*WHAT IS BEING ASKED:* In the output, include exactly the lines from the beginning of the records up to and including the one that contains "AND</span></span> | <span", and leave out the pictures.

EXTRACTED ENTRIES Start Marker

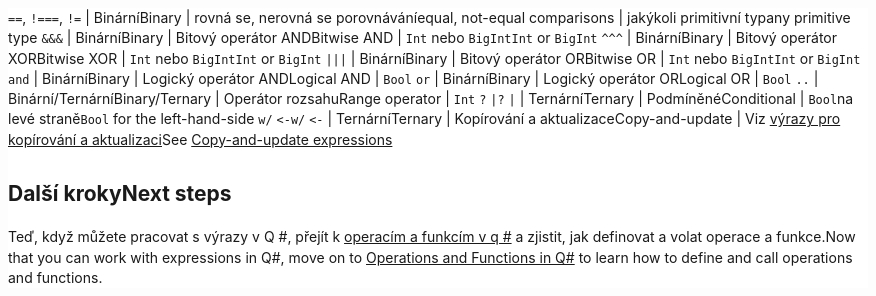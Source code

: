 <span data-ttu-id="9e65c-396">`==`, `!=`</span><span class="sxs-lookup"><span data-stu-id="9e65c-396">`==`, `!=`</span></span> | <span data-ttu-id="9e65c-397">Binární</span><span class="sxs-lookup"><span data-stu-id="9e65c-397">Binary</span></span> | <span data-ttu-id="9e65c-398">rovná se, nerovná se porovnávání</span><span class="sxs-lookup"><span data-stu-id="9e65c-398">equal, not-equal comparisons</span></span> | <span data-ttu-id="9e65c-399">jakýkoli primitivní typ</span><span class="sxs-lookup"><span data-stu-id="9e65c-399">any primitive type</span></span>
 `&&&` | <span data-ttu-id="9e65c-400">Binární</span><span class="sxs-lookup"><span data-stu-id="9e65c-400">Binary</span></span> | <span data-ttu-id="9e65c-401">Bitový operátor AND</span><span class="sxs-lookup"><span data-stu-id="9e65c-401">Bitwise AND</span></span> | <span data-ttu-id="9e65c-402">`Int` nebo `BigInt`</span><span class="sxs-lookup"><span data-stu-id="9e65c-402">`Int` or `BigInt`</span></span>
 `^^^` | <span data-ttu-id="9e65c-403">Binární</span><span class="sxs-lookup"><span data-stu-id="9e65c-403">Binary</span></span> | <span data-ttu-id="9e65c-404">Bitový operátor XOR</span><span class="sxs-lookup"><span data-stu-id="9e65c-404">Bitwise XOR</span></span> | <span data-ttu-id="9e65c-405">`Int` nebo `BigInt`</span><span class="sxs-lookup"><span data-stu-id="9e65c-405">`Int` or `BigInt`</span></span>
 <code>\|\|\|</code> | <span data-ttu-id="9e65c-406">Binární</span><span class="sxs-lookup"><span data-stu-id="9e65c-406">Binary</span></span> | <span data-ttu-id="9e65c-407">Bitový operátor OR</span><span class="sxs-lookup"><span data-stu-id="9e65c-407">Bitwise OR</span></span> | <span data-ttu-id="9e65c-408">`Int` nebo `BigInt`</span><span class="sxs-lookup"><span data-stu-id="9e65c-408">`Int` or `BigInt`</span></span>
 `and` | <span data-ttu-id="9e65c-409">Binární</span><span class="sxs-lookup"><span data-stu-id="9e65c-409">Binary</span></span> | <span data-ttu-id="9e65c-410">Logický operátor AND</span><span class="sxs-lookup"><span data-stu-id="9e65c-410">Logical AND</span></span> | `Bool`
 `or` | <span data-ttu-id="9e65c-411">Binární</span><span class="sxs-lookup"><span data-stu-id="9e65c-411">Binary</span></span> | <span data-ttu-id="9e65c-412">Logický operátor OR</span><span class="sxs-lookup"><span data-stu-id="9e65c-412">Logical OR</span></span> | `Bool`
 `..` | <span data-ttu-id="9e65c-413">Binární/Ternární</span><span class="sxs-lookup"><span data-stu-id="9e65c-413">Binary/Ternary</span></span> | <span data-ttu-id="9e65c-414">Operátor rozsahu</span><span class="sxs-lookup"><span data-stu-id="9e65c-414">Range operator</span></span> | `Int`
 <span data-ttu-id="9e65c-415">`?` `|`</span><span class="sxs-lookup"><span data-stu-id="9e65c-415">`?` `|`</span></span> | <span data-ttu-id="9e65c-416">Ternární</span><span class="sxs-lookup"><span data-stu-id="9e65c-416">Ternary</span></span> | <span data-ttu-id="9e65c-417">Podmíněné</span><span class="sxs-lookup"><span data-stu-id="9e65c-417">Conditional</span></span> | <span data-ttu-id="9e65c-418">`Bool`na levé straně</span><span class="sxs-lookup"><span data-stu-id="9e65c-418">`Bool` for the left-hand-side</span></span>
<span data-ttu-id="9e65c-419">`w/` `<-`</span><span class="sxs-lookup"><span data-stu-id="9e65c-419">`w/` `<-`</span></span> | <span data-ttu-id="9e65c-420">Ternární</span><span class="sxs-lookup"><span data-stu-id="9e65c-420">Ternary</span></span> | <span data-ttu-id="9e65c-421">Kopírování a aktualizace</span><span class="sxs-lookup"><span data-stu-id="9e65c-421">Copy-and-update</span></span> | <span data-ttu-id="9e65c-422">Viz [výrazy pro kopírování a aktualizaci](#copy-and-update-expressions)</span><span class="sxs-lookup"><span data-stu-id="9e65c-422">See [Copy-and-update expressions](#copy-and-update-expressions)</span></span>

## <a name="next-steps"></a><span data-ttu-id="9e65c-423">Další kroky</span><span class="sxs-lookup"><span data-stu-id="9e65c-423">Next steps</span></span>

<span data-ttu-id="9e65c-424">Teď, když můžete pracovat s výrazy v Q #, přejít k [operacím a funkcím v q #](xref:microsoft.quantum.guide.operationsfunctions) a zjistit, jak definovat a volat operace a funkce.</span><span class="sxs-lookup"><span data-stu-id="9e65c-424">Now that you can work with expressions in Q#, move on to [Operations and Functions in Q#](xref:microsoft.quantum.guide.operationsfunctions) to learn how to define and call operations and functions.</span></span>
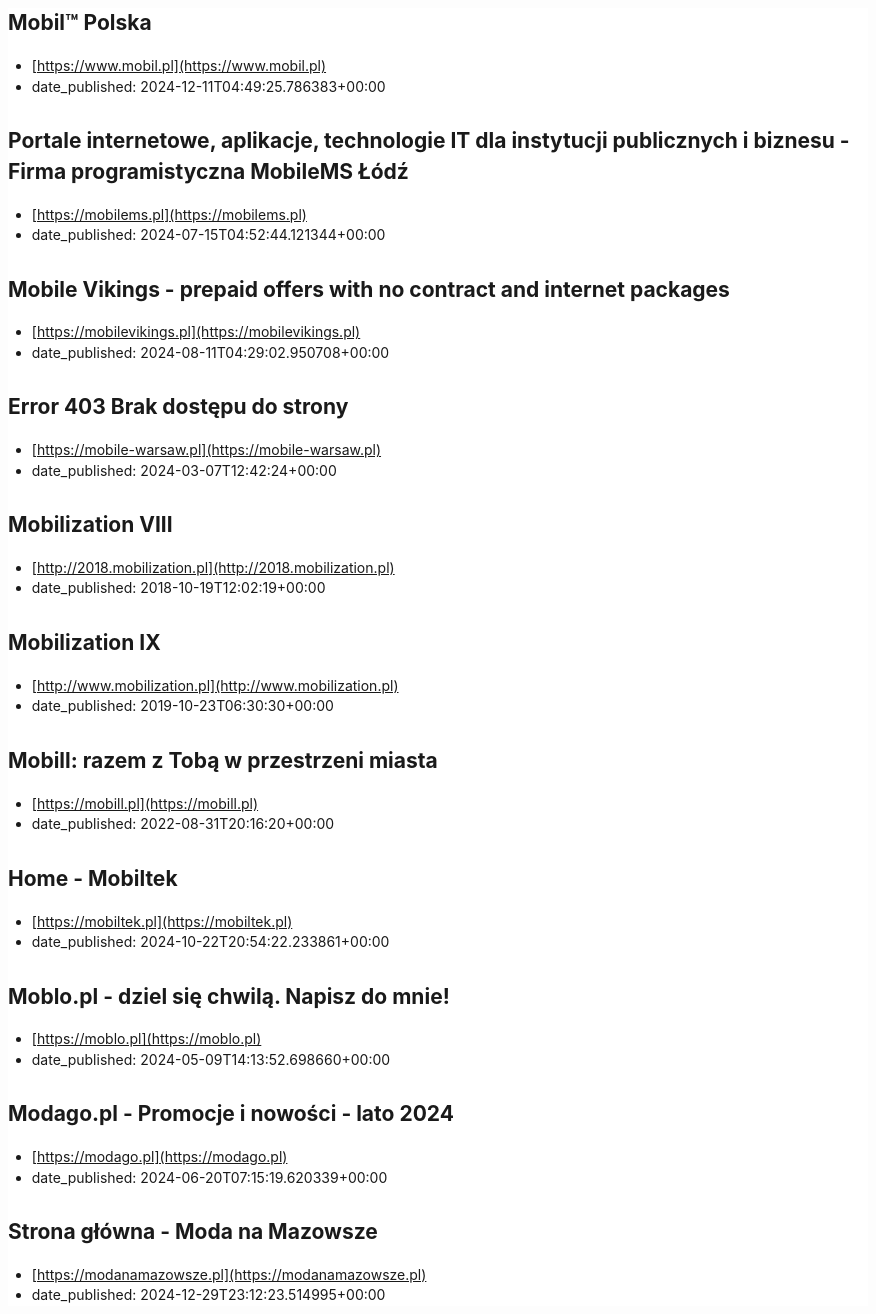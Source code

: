  ## Mobil™ Polska
 - [https://www.mobil.pl](https://www.mobil.pl)
 - date_published: 2024-12-11T04:49:25.786383+00:00

 ## Portale internetowe, aplikacje, technologie IT dla instytucji publicznych i biznesu - Firma programistyczna MobileMS Łódź
 - [https://mobilems.pl](https://mobilems.pl)
 - date_published: 2024-07-15T04:52:44.121344+00:00

 ## Mobile Vikings - prepaid offers with no contract and internet packages
 - [https://mobilevikings.pl](https://mobilevikings.pl)
 - date_published: 2024-08-11T04:29:02.950708+00:00

 ## Error 403 Brak dostępu do strony
 - [https://mobile-warsaw.pl](https://mobile-warsaw.pl)
 - date_published: 2024-03-07T12:42:24+00:00

 ## Mobilization VIII
 - [http://2018.mobilization.pl](http://2018.mobilization.pl)
 - date_published: 2018-10-19T12:02:19+00:00

 ## Mobilization IX
 - [http://www.mobilization.pl](http://www.mobilization.pl)
 - date_published: 2019-10-23T06:30:30+00:00

 ## Mobill: razem z Tobą w przestrzeni miasta
 - [https://mobill.pl](https://mobill.pl)
 - date_published: 2022-08-31T20:16:20+00:00

 ## Home - Mobiltek
 - [https://mobiltek.pl](https://mobiltek.pl)
 - date_published: 2024-10-22T20:54:22.233861+00:00

 ## Moblo.pl - dziel się chwilą. Napisz do mnie!
 - [https://moblo.pl](https://moblo.pl)
 - date_published: 2024-05-09T14:13:52.698660+00:00

 ## Modago.pl - Promocje i nowości - lato 2024
 - [https://modago.pl](https://modago.pl)
 - date_published: 2024-06-20T07:15:19.620339+00:00

 ## Strona główna - Moda na Mazowsze
 - [https://modanamazowsze.pl](https://modanamazowsze.pl)
 - date_published: 2024-12-29T23:12:23.514995+00:00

EXTRACTED ENTRIES End Marker

*REPLY:*
Source code

: <span data-ttu-id="9e65c-396">`==`, `!=`</span><span class="sxs-lookup"><span data-stu-id="9e65c-396">`==`, `!=`</span></span> | <span data-ttu-id="9e65c-397">Binární</span><span class="sxs-lookup"><span data-stu-id="9e65c-397">Binary</span></span> | <span data-ttu-id="9e65c-398">rovná se, nerovná se porovnávání</span><span class="sxs-lookup"><span data-stu-id="9e65c-398">equal, not-equal comparisons</span></span> | <span data-ttu-id="9e65c-399">jakýkoli primitivní typ</span><span class="sxs-lookup"><span data-stu-id="9e65c-399">any primitive type</span></span>
 `&&&` | <span data-ttu-id="9e65c-400">Binární</span><span class="sxs-lookup"><span data-stu-id="9e65c-400">Binary</span></span> | <span data-ttu-id="9e65c-401">Bitový operátor AND</span><span class="sxs-lookup"><span data-stu-id="9e65c-401">Bitwise AND</span></span> | <span data-ttu-id="9e65c-402">`Int` nebo `BigInt`</span><span class="sxs-lookup"><span data-stu-id="9e65c-402">`Int` or `BigInt`</span></span>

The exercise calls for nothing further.